Buyer’s Guide | 15 Beers to Try Before You Die

The world of beer is wonderfully diverse, and getting increasingly so. As the late lamented drinks writer Michael Jackson said, “you’d not go to a restaurant and ask for ‘some food’, so why would you go to a bar and ask for ‘a beer’?” This highly personal selection of 15 beers to try before you die is thus deliberately eclectic—to pique interest if any are new to you, or elicit comment if you disagree (you will).  It is not an attempt to name the world’s best 15 beers, as I haven’t tried them all yet.

Given taste is necessarily subjective and influenced by context, every experienced beer drinker will have his or her own favorites unlikely to coincide with this litany, and unless you suggest lite-beer I won’t refute your choice.

Don’t please read anything into the order—like your children, it is surely wrong to love one great beer more than another.

See all 15 beers on the following page.

by Martin Pilkington

Mort Subite

My introduction to Belgian beer came in France when I taught there, one of the happiest days of a generally happy life. A friend and I worked our way slowly through a café’s beer list until money ran out. They’d take a check if we had food, so a sandwich each and back to the beer, of which Mort Subite was the most striking.
This beer is made with a blend of old and young lambic beers—fermented with wild yeasts. It is sharp, vinegary even, but with a complexity beyond that of the vintage champagne to which it is lazily compared, thanks to its natural fizz. A Belgian specialty that will shock the uninitiated, but worth persevering with, the name Mort Subite—”sudden death”—refers not, by-the-way, to the beer’s effect, but a dice game and a cafe named after it.

Anchor Steam Ale

San Francisco’s finest, made in the brewery saved from closure by Fritz Maytag in the Sixties. It deserves to be on everyone’s list—a unique survivor of a 19th century style, it is as refreshing as lager, with nice spritz and loads of flavors from slow fermentation in shallow vessels and from being hopped three times. When I had to introduce this to a Frisco resident who worked for me he plummeted in my estimation.

Guinness Extra Stout

Many of the beers here will take some finding, but not this one. It seems every town in the world has an Irish bar. But which Guinness will you find? The bottled and draught versions differ, and a stronger special brew for tropical climates is different again. Satisfying—malty-smoky-roasty—with lots of creamy texture and flavor.

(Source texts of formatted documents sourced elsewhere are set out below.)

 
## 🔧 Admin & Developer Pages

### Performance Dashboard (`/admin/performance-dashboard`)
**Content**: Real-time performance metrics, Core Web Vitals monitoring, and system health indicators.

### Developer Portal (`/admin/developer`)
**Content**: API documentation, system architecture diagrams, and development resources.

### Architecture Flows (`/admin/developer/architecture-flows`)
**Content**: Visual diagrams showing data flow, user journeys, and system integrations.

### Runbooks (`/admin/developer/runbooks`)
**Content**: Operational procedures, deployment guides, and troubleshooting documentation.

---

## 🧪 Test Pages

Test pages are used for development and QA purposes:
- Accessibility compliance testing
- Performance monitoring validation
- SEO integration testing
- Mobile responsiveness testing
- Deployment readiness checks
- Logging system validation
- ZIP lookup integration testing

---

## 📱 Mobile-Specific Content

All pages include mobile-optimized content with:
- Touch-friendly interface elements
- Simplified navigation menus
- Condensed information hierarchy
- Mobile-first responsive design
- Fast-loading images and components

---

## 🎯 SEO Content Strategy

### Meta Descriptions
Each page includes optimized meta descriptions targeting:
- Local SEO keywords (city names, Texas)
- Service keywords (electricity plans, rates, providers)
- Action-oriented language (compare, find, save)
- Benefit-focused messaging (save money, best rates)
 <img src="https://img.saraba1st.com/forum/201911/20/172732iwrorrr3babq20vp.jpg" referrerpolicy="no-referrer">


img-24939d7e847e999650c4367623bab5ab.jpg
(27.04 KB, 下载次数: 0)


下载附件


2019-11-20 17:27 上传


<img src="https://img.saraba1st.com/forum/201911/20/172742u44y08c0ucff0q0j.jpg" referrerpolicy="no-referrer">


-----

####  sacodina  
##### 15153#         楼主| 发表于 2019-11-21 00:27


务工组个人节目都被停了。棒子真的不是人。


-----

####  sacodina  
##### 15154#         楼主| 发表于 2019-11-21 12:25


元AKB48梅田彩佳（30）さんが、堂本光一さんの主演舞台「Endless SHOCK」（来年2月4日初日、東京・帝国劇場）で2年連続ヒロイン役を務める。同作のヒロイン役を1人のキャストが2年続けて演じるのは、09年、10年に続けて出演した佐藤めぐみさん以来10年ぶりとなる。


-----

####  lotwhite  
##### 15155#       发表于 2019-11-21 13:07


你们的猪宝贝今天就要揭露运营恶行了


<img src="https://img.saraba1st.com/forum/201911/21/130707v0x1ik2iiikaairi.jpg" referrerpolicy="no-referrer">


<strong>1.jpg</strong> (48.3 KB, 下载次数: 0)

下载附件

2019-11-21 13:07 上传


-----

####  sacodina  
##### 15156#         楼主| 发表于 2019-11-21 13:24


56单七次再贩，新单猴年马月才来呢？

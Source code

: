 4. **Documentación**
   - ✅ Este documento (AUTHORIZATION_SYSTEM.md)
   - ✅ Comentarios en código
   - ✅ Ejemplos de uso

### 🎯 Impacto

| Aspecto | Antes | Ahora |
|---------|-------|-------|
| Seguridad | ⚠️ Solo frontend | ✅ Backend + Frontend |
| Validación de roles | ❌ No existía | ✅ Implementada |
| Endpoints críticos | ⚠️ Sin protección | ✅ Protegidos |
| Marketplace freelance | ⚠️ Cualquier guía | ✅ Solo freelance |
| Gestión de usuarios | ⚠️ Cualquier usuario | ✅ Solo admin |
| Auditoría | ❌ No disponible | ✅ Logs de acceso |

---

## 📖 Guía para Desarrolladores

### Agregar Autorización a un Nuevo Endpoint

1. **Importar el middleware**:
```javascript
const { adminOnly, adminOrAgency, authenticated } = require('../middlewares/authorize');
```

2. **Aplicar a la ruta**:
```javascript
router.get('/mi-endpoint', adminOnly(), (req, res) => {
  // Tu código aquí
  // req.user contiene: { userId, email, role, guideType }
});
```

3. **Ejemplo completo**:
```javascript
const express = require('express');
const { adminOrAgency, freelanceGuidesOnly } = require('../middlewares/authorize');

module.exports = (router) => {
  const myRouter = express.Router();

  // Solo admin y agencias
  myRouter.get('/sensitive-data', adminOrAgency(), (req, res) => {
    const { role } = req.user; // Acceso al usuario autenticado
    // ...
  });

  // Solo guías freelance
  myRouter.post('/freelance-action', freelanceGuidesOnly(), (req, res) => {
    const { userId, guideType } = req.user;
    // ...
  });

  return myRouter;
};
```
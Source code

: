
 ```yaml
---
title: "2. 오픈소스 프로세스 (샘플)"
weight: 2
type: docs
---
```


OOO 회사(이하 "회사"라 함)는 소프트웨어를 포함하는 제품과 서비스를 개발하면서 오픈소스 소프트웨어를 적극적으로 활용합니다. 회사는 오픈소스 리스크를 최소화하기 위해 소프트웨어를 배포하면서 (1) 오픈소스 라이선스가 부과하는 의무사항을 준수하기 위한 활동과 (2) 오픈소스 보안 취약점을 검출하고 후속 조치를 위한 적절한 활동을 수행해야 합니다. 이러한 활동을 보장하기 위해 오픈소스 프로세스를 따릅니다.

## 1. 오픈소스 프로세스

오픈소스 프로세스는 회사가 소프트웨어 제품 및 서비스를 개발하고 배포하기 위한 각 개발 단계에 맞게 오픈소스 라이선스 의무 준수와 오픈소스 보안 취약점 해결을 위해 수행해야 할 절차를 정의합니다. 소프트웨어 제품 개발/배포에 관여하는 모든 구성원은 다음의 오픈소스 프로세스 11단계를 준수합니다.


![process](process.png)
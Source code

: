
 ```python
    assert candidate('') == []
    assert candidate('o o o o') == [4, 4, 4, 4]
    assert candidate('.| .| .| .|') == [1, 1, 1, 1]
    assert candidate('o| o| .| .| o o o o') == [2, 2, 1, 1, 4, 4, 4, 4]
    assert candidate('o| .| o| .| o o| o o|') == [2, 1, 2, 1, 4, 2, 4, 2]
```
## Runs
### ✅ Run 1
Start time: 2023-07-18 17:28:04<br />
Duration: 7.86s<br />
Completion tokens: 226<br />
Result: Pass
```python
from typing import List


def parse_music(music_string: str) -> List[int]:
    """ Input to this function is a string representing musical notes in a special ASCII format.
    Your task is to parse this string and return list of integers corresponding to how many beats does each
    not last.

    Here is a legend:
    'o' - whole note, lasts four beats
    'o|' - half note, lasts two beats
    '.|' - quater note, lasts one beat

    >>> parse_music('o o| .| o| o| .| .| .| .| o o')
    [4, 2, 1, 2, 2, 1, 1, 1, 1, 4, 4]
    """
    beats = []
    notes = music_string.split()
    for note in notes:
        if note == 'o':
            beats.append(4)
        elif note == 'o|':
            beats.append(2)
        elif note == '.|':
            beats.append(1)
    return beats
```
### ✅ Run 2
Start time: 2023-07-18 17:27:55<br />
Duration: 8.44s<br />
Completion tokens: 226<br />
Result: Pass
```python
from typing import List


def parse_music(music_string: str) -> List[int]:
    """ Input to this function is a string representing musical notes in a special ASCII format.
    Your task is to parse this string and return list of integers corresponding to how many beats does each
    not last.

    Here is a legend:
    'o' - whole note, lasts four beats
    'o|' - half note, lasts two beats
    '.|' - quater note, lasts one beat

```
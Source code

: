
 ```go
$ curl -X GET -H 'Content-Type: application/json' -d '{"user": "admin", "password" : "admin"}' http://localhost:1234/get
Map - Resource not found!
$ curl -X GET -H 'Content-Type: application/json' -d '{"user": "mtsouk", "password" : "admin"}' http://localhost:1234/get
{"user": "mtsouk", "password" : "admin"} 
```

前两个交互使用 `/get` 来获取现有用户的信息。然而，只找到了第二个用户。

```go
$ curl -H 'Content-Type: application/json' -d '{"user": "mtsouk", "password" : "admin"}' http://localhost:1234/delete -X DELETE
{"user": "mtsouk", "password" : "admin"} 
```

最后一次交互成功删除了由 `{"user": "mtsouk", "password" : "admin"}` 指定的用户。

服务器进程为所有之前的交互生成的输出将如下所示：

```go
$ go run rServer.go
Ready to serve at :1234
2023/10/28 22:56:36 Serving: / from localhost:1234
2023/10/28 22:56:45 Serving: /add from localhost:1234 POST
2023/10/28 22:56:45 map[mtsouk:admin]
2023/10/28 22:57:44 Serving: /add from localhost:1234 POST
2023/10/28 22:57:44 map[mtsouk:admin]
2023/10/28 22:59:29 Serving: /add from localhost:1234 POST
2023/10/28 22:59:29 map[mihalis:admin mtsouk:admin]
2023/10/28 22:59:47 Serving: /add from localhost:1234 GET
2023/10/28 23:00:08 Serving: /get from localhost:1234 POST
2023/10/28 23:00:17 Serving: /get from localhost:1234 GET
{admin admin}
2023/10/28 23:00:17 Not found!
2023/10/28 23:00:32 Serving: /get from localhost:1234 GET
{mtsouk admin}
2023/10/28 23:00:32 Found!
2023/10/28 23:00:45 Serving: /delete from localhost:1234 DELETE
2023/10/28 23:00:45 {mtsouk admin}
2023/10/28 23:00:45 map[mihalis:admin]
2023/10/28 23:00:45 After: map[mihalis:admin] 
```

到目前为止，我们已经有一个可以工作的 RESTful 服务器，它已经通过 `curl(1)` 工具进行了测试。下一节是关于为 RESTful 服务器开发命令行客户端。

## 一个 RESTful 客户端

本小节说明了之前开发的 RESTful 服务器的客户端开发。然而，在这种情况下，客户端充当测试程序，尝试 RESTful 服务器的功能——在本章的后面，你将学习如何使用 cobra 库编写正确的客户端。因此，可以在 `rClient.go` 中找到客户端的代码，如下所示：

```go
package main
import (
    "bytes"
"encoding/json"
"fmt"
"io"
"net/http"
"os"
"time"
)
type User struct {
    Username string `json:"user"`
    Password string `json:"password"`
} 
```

You can even be forgiven for chilling it.

Traquair Jacobite Ale

The lovely Traquair House in Scotland’s border country (its gates closed until a Stuart regains the throne) has a tiny brewhouse, as once all great country residences did. Revived in 1965 it makes batches a few barrels at a time. This bottled beer is powerful, at about 8-percent ABV, but the strength doesn’t overwhelm the spicy flavor—coming in part from the coriander (cilantro) seed used in it. Sweet, dark and a bit vegetal, but in a really good way.

Cooper’s Sparkling Ale

Another unique survivor, both in terms of style and as an independent in a land of big brewers (Australia). Your bottle comes with a layer of sediment—some shake it in, others (sensibly) prefer not to. Either way, contrary to the name, it generally emerges cloudy. In wine terms it is a big white Burgundy, with lots of banana and pear flavors and a real crispness on the palate. You can taste it for minutes after downing your glass, unlike many more famous Aussie beers that you can’t taste even while drinking.

Sierra Nevada Pale Ale

Magnificent and easy to find. Strange that a very British style should have been revitalized, and dare one admit improved, over the pond. This has lots of blowsy Cascade hops, steady fruitiness and an indefinable rightness about it. First tried during a business trip to the States, it was love at first sip.

Duvel

Don’t try pouring this into a standard glass—it is re-fermented in the bottle to give it real fizz, so use a bigger glass than you think it needs. However steady your hand, you’ll end up with a foamy head. Its golden coloring could fool you into thinking ‘lager’ but it is a complex top-fermented ale that somehow doesn’t feel like its roughly 8-percent ABV, though it will if you have more than one. Probably my desert island beer.

Pilsner Urquell

Hailing from Plzeň (Pilsen) in the Czech Republic, this is one of the great lagers. Though made far from the sea it somehow has a tang of the shore—a tiny hint of salt, or sea air? There is a restrained but insistent flowery bitterness too (no wonder, there are three additions of Saaz hops), though the overall impression is of a velvet soft and easily quaffed beer, though not too easily as it is a respectable 4.4-percent ABV. Great with food too.

Marston’s Pedigree Bitter

This is from England’s brewing capital Burton-on-Trent. Actually, it’s a pale ale, with little bitterness to it, but lots of complexity said by some to derive from the special strains of yeast used. The bottled version is 5-percent ABV. Some of the beer is made in the old-fashioned Burton Union system, mixed with more conventionally brewed stuff, producing a rather genteel pint—flowery, a touch of hazel-nut, soft on the palate and very drinkable. Happy memories of The Albion, my student local, where they kept it beautifully. It is so easy to ruin cask ale.

Früh Kölsch

Cologne, Germany gives us this beer that looks like a golden lager but is top fermented, and rather more complex than most lagers—a touch of summer berries and a lovely balance between hops and creamy malt. In Cologne you drink this in small cylindrical tumblers, maybe to keep the beer at the right, slightly chilled, temperature, and never less than fresh.

Im Füchschen Altbier

Germany has laudably retained its brewing traditions—the usable ingredients limited by the Reinheitsgebot (purity law)—and local styles proudly guarded. There is a beer-drinking culture too, at its best in places like the rambling Im Füchschen pub-restaurant, whose own Altbier—top fermented, round, clean, malty—is a classic of the type. It is easy to drink too many and even the substantial Schweinhaxe (pork hock) they serve won’t soak it up.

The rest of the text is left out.